**Provided data**.
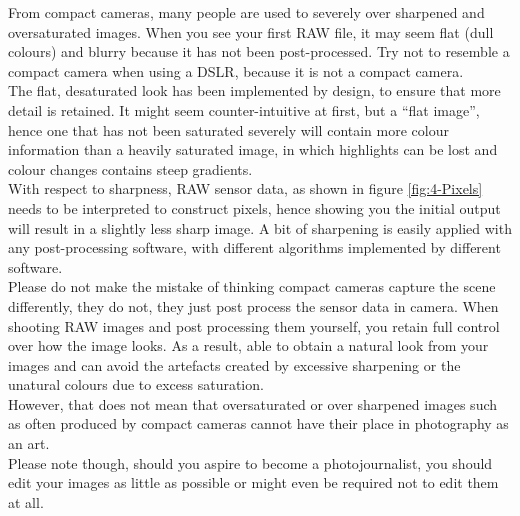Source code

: From compact cameras, many people are used to severely over sharpened and oversaturated images. When you see your first \gls{RAW} file, it may seem flat (dull colours) and blurry because it has not been post-processed. Try not to resemble a compact camera when using a \gls{DSLR}, because it is not a compact camera.
\\[\baselineskip]
The flat, desaturated look has been implemented by design, to ensure that more detail is retained. It might seem counter-intuitive at first, but a ``flat image'', hence one that has not been saturated severely will contain more colour information than a heavily saturated image, in which highlights can be lost and colour changes contains steep gradients.
\\
With respect to sharpness, \gls{RAW} sensor data, as shown in figure \ref{fig:4-Pixels} needs to be interpreted to construct pixels, hence showing you the initial output will result in a slightly less sharp image. A bit of sharpening is easily applied with any post-processing software, with different algorithms implemented by different software.
\\[\baselineskip]
Please do not make the mistake of thinking compact cameras capture the scene differently, they do not, they just post process the sensor data in camera. When shooting \gls{RAW} images and post processing them yourself, you retain full control over how the image looks. As a result, able to obtain a natural look from your images and can avoid the artefacts created by excessive sharpening or the unatural colours due to excess saturation.
\\[\baselineskip]
However, that does not mean that oversaturated or over sharpened images such as often produced by compact cameras cannot have their place in photography as an art.
\\[\baselineskip]
Please note though, should you aspire to become a \gls{photojournalist}, you should edit your images as little as possible or might even be required not to edit them at all.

**Task to complete**. Transcribe the data verbatim. No picture belongs in the result.

**Output**.
Source code

: From compact cameras, many people are used to severely over sharpened and oversaturated images. When you see your first \gls{RAW} file, it may seem flat (dull colours) and blurry because it has not been post-processed. Try not to resemble a compact camera when using a \gls{DSLR}, because it is not a compact camera.
\\[\baselineskip]
The flat, desaturated look has been implemented by design, to ensure that more detail is retained. It might seem counter-intuitive at first, but a ``flat image'', hence one that has not been saturated severely will contain more colour information than a heavily saturated image, in which highlights can be lost and colour changes contains steep gradients.
\\
With respect to sharpness, \gls{RAW} sensor data, as shown in figure \ref{fig:4-Pixels} needs to be interpreted to construct pixels, hence showing you the initial output will result in a slightly less sharp image. A bit of sharpening is easily applied with any post-processing software, with different algorithms implemented by different software.
\\[\baselineskip]
Please do not make the mistake of thinking compact cameras capture the scene differently, they do not, they just post process the sensor data in camera. When shooting \gls{RAW} images and post processing them yourself, you retain full control over how the image looks. As a result, able to obtain a natural look from your images and can avoid the artefacts created by excessive sharpening or the unatural colours due to excess saturation.
\\[\baselineskip]
However, that does not mean that oversaturated or over sharpened images such as often produced by compact cameras cannot have their place in photography as an art.
\\[\baselineskip]
Please note though, should you aspire to become a \gls{photojournalist}, you should edit your images as little as possible or might even be required not to edit them at all.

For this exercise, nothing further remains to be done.